I'm guessing that macro is using the target connection rather than the source db connection to fetch metadata about the source table. Does that seem possible?
The query you mentioned above looks like it's coming from redshift__get_columns_in_relation.
I would assume that this query would run using your target connection -- I'm not aware of anything in dbt that switches the database used in the connection based on the database defined within a dbt source.
So that could explain if if this query can't run successfully when using your target connection.
Definitely makes sense. Is there any way to override, or update this code to use the source connection rather than target connection when gathering metadata about a source?

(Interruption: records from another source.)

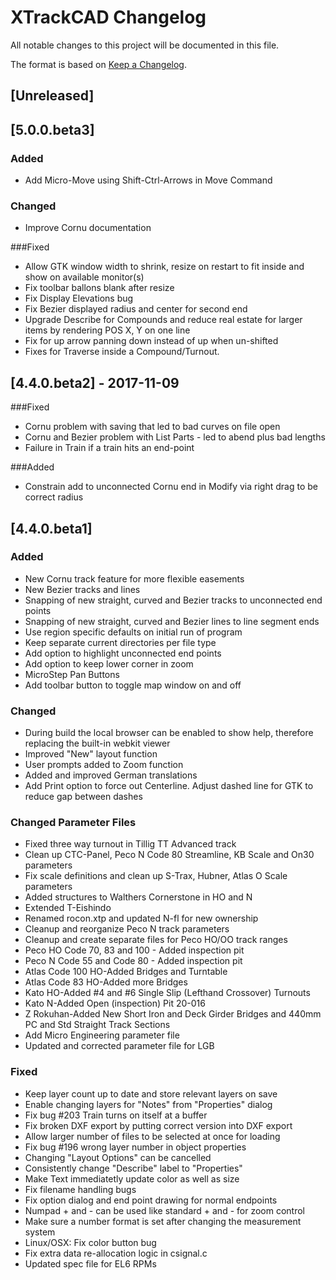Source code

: # XTrackCAD Changelog #

All notable changes to this project will be documented in this file.

The format is based on [Keep a Changelog](http://keepachangelog.com/en/1.0.0/).

## [Unreleased]

## [5.0.0.beta3]

### Added
+ Add Micro-Move using Shift-Ctrl-Arrows in Move Command

### Changed
+ Improve Cornu documentation

###Fixed
+ Allow GTK window width to shrink, resize on restart to fit inside and show on available monitor(s)
+ Fix toolbar ballons blank after resize
+ Fix Display Elevations bug
+ Fix Bezier displayed radius and center for second end
+ Upgrade Describe for Compounds and reduce real estate for larger items by rendering POS X, Y on one line
+ Fix for up arrow panning down instead of up when un-shifted
+ Fixes for Traverse inside a Compound/Turnout.

## [4.4.0.beta2] - 2017-11-09

###Fixed
+ Cornu problem with saving that led to bad curves on file open
+ Cornu and Bezier problem with List Parts - led to abend plus bad lengths
+ Failure in Train if a train hits an end-point

###Added
+ Constrain add to unconnected Cornu end in Modify via right drag to be correct radius

## [4.4.0.beta1] 

### Added
+ New Cornu track feature for more flexible easements
+ New Bezier tracks and lines
+ Snapping of new straight, curved and Bezier tracks to unconnected end points
+ Snapping of new straight, curved and Bezier lines to line segment ends
+ Use region specific defaults on initial run of program
+ Keep separate current directories per file type
+ Add option to highlight unconnected end points
+ Add option to keep lower corner in zoom
+ MicroStep Pan Buttons
+ Add toolbar button to toggle map window on and off

### Changed
+ During build the local browser can be enabled to show help, therefore replacing the built-in webkit viewer
+ Improved "New" layout function
+ User prompts added to Zoom function
+ Added and improved German translations
+ Add Print option to force out Centerline. Adjust dashed line for GTK to reduce gap between dashes

### Changed Parameter Files
+ Fixed three way turnout in Tillig TT Advanced track
+ Clean up CTC-Panel, Peco N Code 80 Streamline, KB Scale and On30 parameters 
+ Fix scale definitions and clean up S-Trax, Hubner, Atlas O Scale parameters
+ Added structures to Walthers Cornerstone in HO and N
+ Extended T-Eishindo 
+ Renamed rocon.xtp and updated N-fl for new ownership
+ Cleanup and reorganize Peco N track parameters
+ Cleanup and create separate files for Peco HO/OO track ranges
+ Peco HO Code 70, 83 and 100 - Added inspection pit
+ Peco N Code 55 and Code 80 - Added inspection pit
+ Atlas Code 100 HO-Added Bridges and Turntable
+ Atlas Code 83 HO-Added more Bridges
+ Kato HO-Added #4 and #6 Single Slip (Lefthand Crossover) Turnouts
+ Kato N-Added Open (inspection) Pit 20-016
+ Z Rokuhan-Added New Short Iron and Deck Girder Bridges and 440mm PC and Std Straight Track Sections
+ Add Micro Engineering parameter file
+ Updated and corrected parameter file for LGB

### Fixed
+ Keep layer count up to date and store relevant layers on save
+ Enable changing layers for "Notes" from "Properties" dialog
+ Fix bug #203 Train turns on itself at a buffer
+ Fix broken DXF export by putting correct version into DXF export
+ Allow larger number of files to be selected at once for loading
+ Fix bug #196 wrong layer number in object properties
+ Changing "Layout Options" can be cancelled 
+ Consistently change "Describe" label to "Properties"
+ Make Text immediatetly update color as well as size
+ Fix filename handling bugs
+ Fix option dialog and end point drawing for normal endpoints
+ Numpad + and - can be used like standard + and - for zoom control
+ Make sure a number format is set after changing the measurement system
+ Linux/OSX: Fix color button bug
+ Fix extra data re-allocation logic in csignal.c
+ Updated spec file for EL6 RPMs
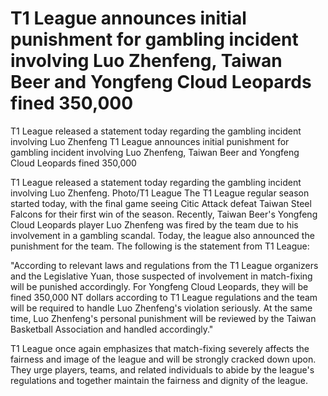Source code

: #  T1 League announces initial punishment for gambling incident involving Luo Zhenfeng, Taiwan Beer and Yongfeng Cloud Leopards fined 350,000

T1 League released a statement today regarding the gambling incident involving Luo Zhenfeng 
  T1 League announces initial punishment for gambling incident involving Luo Zhenfeng, Taiwan Beer and Yongfeng Cloud Leopards fined 350,000

T1 League released a statement today regarding the gambling incident involving Luo Zhenfeng. Photo/T1 League The T1 League regular season started today, with the final game seeing Citic Attack defeat Taiwan Steel Falcons for their first win of the season. Recently, Taiwan Beer's Yongfeng Cloud Leopards player Luo Zhenfeng was fired by the team due to his involvement in a gambling scandal. Today, the league also announced the punishment for the team. The following is the statement from T1 League:

"According to relevant laws and regulations from the T1 League organizers and the Legislative Yuan, those suspected of involvement in match-fixing will be punished accordingly. For Yongfeng Cloud Leopards, they will be fined 350,000 NT dollars according to T1 League regulations and the team will be required to handle Luo Zhenfeng's violation seriously. At the same time, Luo Zhenfeng's personal punishment will be reviewed by the Taiwan Basketball Association and handled accordingly."

T1 League once again emphasizes that match-fixing severely affects the fairness and image of the league and will be strongly cracked down upon. They urge players, teams, and related individuals to abide by the league's regulations and together maintain the fairness and dignity of the league.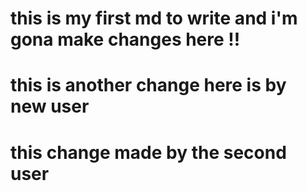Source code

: # this is my first md to write and i'm gona make changes here !!

# this is another change here is by new user

# this change made by the second user
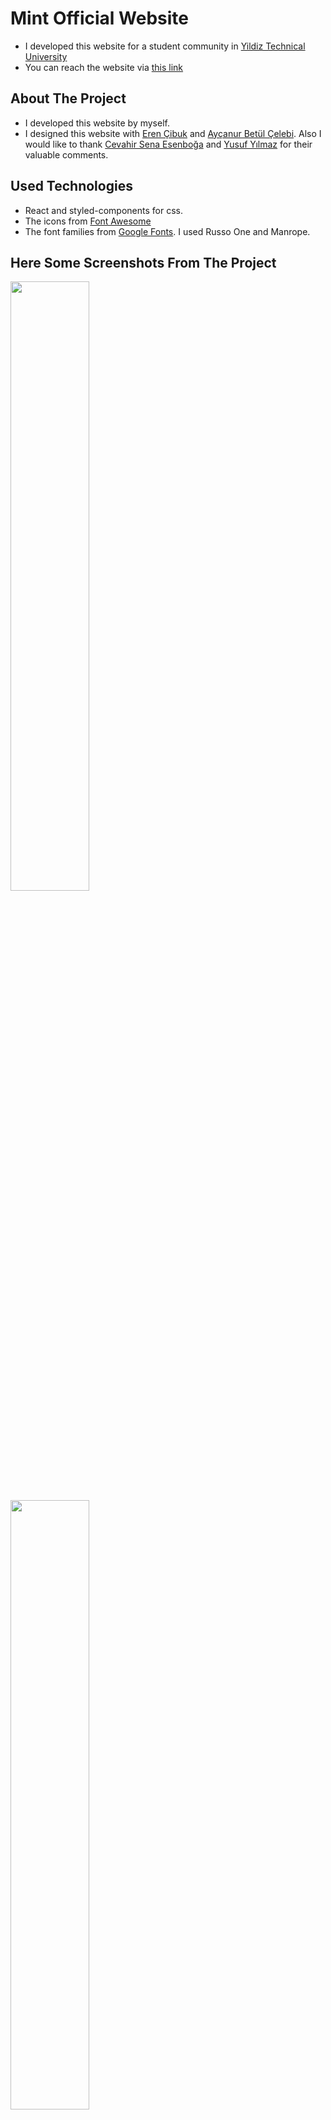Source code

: # Mint Official Website

-  I developed this website for a student community in [Yildiz Technical University](https://yildiz.edu.tr/en) 
- You can reach the website via [this link](https://ytumint.netlify.app/)

## About The Project

- I developed this website by myself.
- I designed this website with [Eren Çibuk](https://www.linkedin.com/in/eren-%C3%A7%C4%B1buk-883333198) and [Ayçanur Betül Çelebi](https://www.linkedin.com/in/aycanurbetulcelebi). Also I would like to thank [Cevahir Sena Esenboğa](https://github.com/csenaesenboga) and [Yusuf Yılmaz](https://www.linkedin.com/in/yusuf-yilmaz0/) for their valuable comments.

## Used Technologies
- React and styled-components for css. 
- The icons from [Font Awesome](https://fontawesome.com/)
- The font families from [Google Fonts](https://fonts.google.com). I used Russo One and Manrope.

## Here Some Screenshots From The Project

<img src="https://user-images.githubusercontent.com/76486481/187553858-8ded46ac-52f6-45a3-aa85-e2ac457cafae.png" width=50% >
<img src="https://user-images.githubusercontent.com/76486481/187553954-d2c5d9ac-3b3d-4c68-a57d-5d0263bc425d.png" width=50% >
<img src="https://user-images.githubusercontent.com/76486481/187554059-d1b3abe2-fbe6-412b-b977-ef93421352a2.png" width=50% >
<img src="https://user-images.githubusercontent.com/76486481/187554049-1373fa31-20fe-4070-a3d5-484f32a7d21f.png" width=50% >
<img src="https://user-images.githubusercontent.com/76486481/187554184-4d3a434a-64f4-4fb5-a698-f8bb44258815.png" width=50% >
<img src="https://user-images.githubusercontent.com/76486481/187554325-a3f93527-d9d0-4c66-b2a5-ecf637944cb9.png" width=50% >
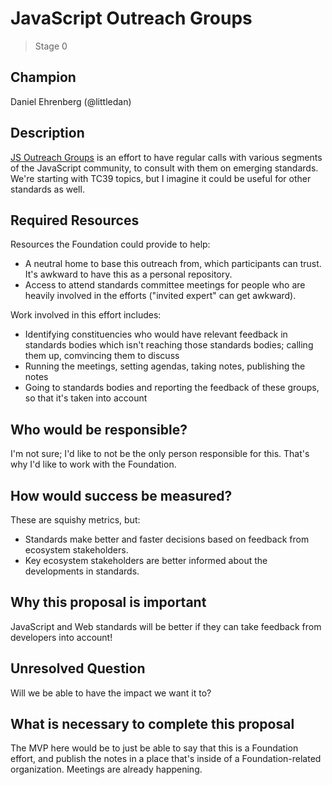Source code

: # JavaScript Outreach Groups
>  Stage 0

## Champion

Daniel Ehrenberg (@littledan)

## Description

[JS Outreach Groups](https://github.com/littledan/js-outreach-groups)
is an effort to have regular calls with various segments of the
JavaScript community, to consult with them on emerging standards.
We're starting with TC39 topics, but I imagine it could be useful for
other standards as well.

## Required Resources

Resources the Foundation could provide to help:
- A neutral home to base this outreach from, which participants can trust. It's awkward to have this as a personal repository.
- Access to attend standards committee meetings for people who are heavily involved in the efforts ("invited expert" can get awkward).

Work involved in this effort includes:
- Identifying constituencies who would have relevant feedback in standards bodies which isn't reaching those standards bodies; calling them up, comvincing them to discuss
- Running the meetings, setting agendas, taking notes, publishing the notes
- Going to standards bodies and reporting the feedback of these groups, so that it's taken into account

## Who would be responsible?

I'm not sure; I'd like to not be the only person responsible for this. That's why I'd like to work with the Foundation.

## How would success be measured?

These are squishy metrics, but:
- Standards make better and faster decisions based on feedback from ecosystem stakeholders.
- Key ecosystem stakeholders are better informed about the developments in standards.

## Why this proposal is important

JavaScript and Web standards will be better if they can take feedback from developers into account!

## Unresolved Question

Will we be able to have the impact we want it to?

## What is necessary to complete this proposal

The MVP here would be to just be able to say that this is a Foundation effort, and publish the notes in a place that's inside of a Foundation-related organization. Meetings are already happening.
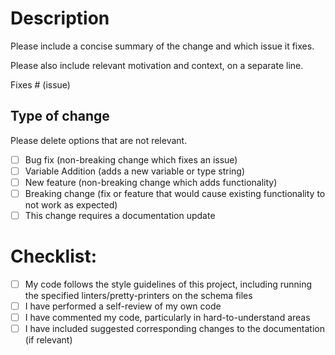 # Description

Please include a concise summary of the change and which issue it fixes. 

Please also include relevant motivation and context, on a separate line.

Fixes # (issue)

## Type of change

Please delete options that are not relevant.

- [ ] Bug fix (non-breaking change which fixes an issue)
- [ ] Variable Addition (adds a new variable or type string)
- [ ] New feature (non-breaking change which adds functionality)
- [ ] Breaking change (fix or feature that would cause existing functionality to not work as expected)
- [ ] This change requires a documentation update

# Checklist:

- [ ] My code follows the style guidelines of this project, including running the specified linters/pretty-printers on the schema files
- [ ] I have performed a self-review of my own code
- [ ] I have commented my code, particularly in hard-to-understand areas
- [ ] I have included suggested corresponding changes to the documentation (if relevant)

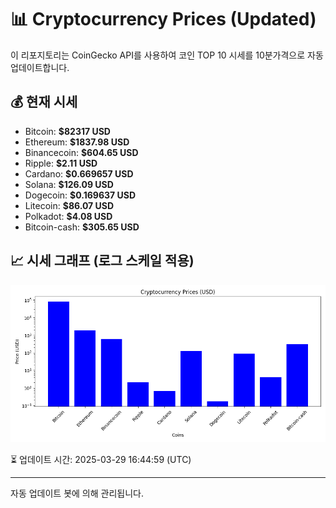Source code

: 
# 📊 Cryptocurrency Prices (Updated)

이 리포지토리는 CoinGecko API를 사용하여 코인 TOP 10 시세를 10분가격으로 자동 업데이트합니다.

## 💰 현재 시세
- Bitcoin: **$82317 USD**
- Ethereum: **$1837.98 USD**
- Binancecoin: **$604.65 USD**
- Ripple: **$2.11 USD**
- Cardano: **$0.669657 USD**
- Solana: **$126.09 USD**
- Dogecoin: **$0.169637 USD**
- Litecoin: **$86.07 USD**
- Polkadot: **$4.08 USD**
- Bitcoin-cash: **$305.65 USD**

## 📈 시세 그래프 (로그 스케일 적용)
![Crypto Prices](crypto_prices.png)

⏳ 업데이트 시간: 2025-03-29 16:44:59 (UTC)

---
자동 업데이트 봇에 의해 관리됩니다.
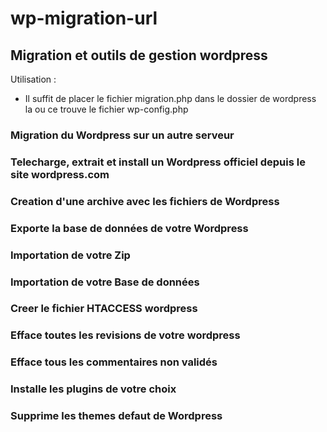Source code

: # wp-migration-url

## Migration et outils de gestion wordpress

Utilisation :

* Il suffit de placer le fichier migration.php dans le dossier de wordpress la ou ce trouve le fichier wp-config.php


### Migration du Wordpress sur un autre serveur

### Telecharge, extrait et install un Wordpress officiel depuis le site wordpress.com

### Creation d'une archive avec les fichiers de Wordpress

### Exporte la base de données de votre Wordpress

### Importation de votre Zip

### Importation de votre Base de données

### Creer le fichier HTACCESS wordpress

### Efface toutes les revisions de votre wordpress

### Efface tous les commentaires non validés

### Installe les plugins de votre choix

### Supprime les themes defaut de Wordpress
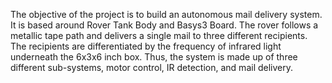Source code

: The objective of the project is to build an autonomous mail delivery system. It is based around Rover Tank Body and Basys3 Board. The rover follows a metallic tape path and delivers a single mail to three different recipients. The recipients are differentiated by the frequency of infrared light underneath the 6x3x6 inch box. Thus, the system is made up of three different sub-systems, motor control, IR detection, and mail delivery. 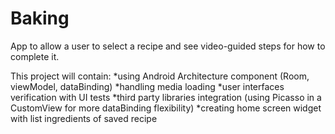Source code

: # Baking
App to allow a user to select a recipe and see video-guided steps for how to complete it.

This project will contain:
*using Android Architecture component (Room, viewModel, dataBinding)
*handling media loading
*user interfaces verification with UI tests
*third party libraries integration (using Picasso in a CustomView for more dataBinding flexibility)
*creating home screen widget with list ingredients of saved recipe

You can override this macro within your project by creating a file like the following:
{% macro redshift__get_columns_in_relation(relation) -%}
{% call statement('get_columns_in_relation', fetch_result=True) %}
-- The bulk of your SQL query goes here
select
column_name,
data_type,
character_maximum_length,
numeric_precision,
numeric_scale
from ...
order by ordinal_position
{% endcall %}
{% set table = load_result('get_columns_in_relation').table %}
{{ return(sql_convert_columns_in_relation(table)) }}
{% endmacro %}
But I don't know what query you'd put in there!
I believe the key problem would be to figure out if Redshift has a way to do cross-database queries where you can get the column names + data types, etc.
That makes sense. Though I can't seem to come up with the sql to query a separate database for information schemas. Is there any way to make that macro execute against a separate connection?
Is there any way to make that macro execute against a separate connection?
To the best of my knowledge, there is no way to use a separate connection at the macro level. Rather, you can only switch connection details at the level of dbt commands via the --profile or --target variables.
Like:
dbt build --profile dev_profile
Or:
dbt build --target dev_target
Transferred from https://github.com/dbt-labs/dbt-core/issues/9851
@ronco I'm handing this off to our team that maintains our dbt-redshift adapter. They have more expertise on all the nitty-gritty details of what is/isn't possible.
Thanks @dbeatty10 , I appreciate the help.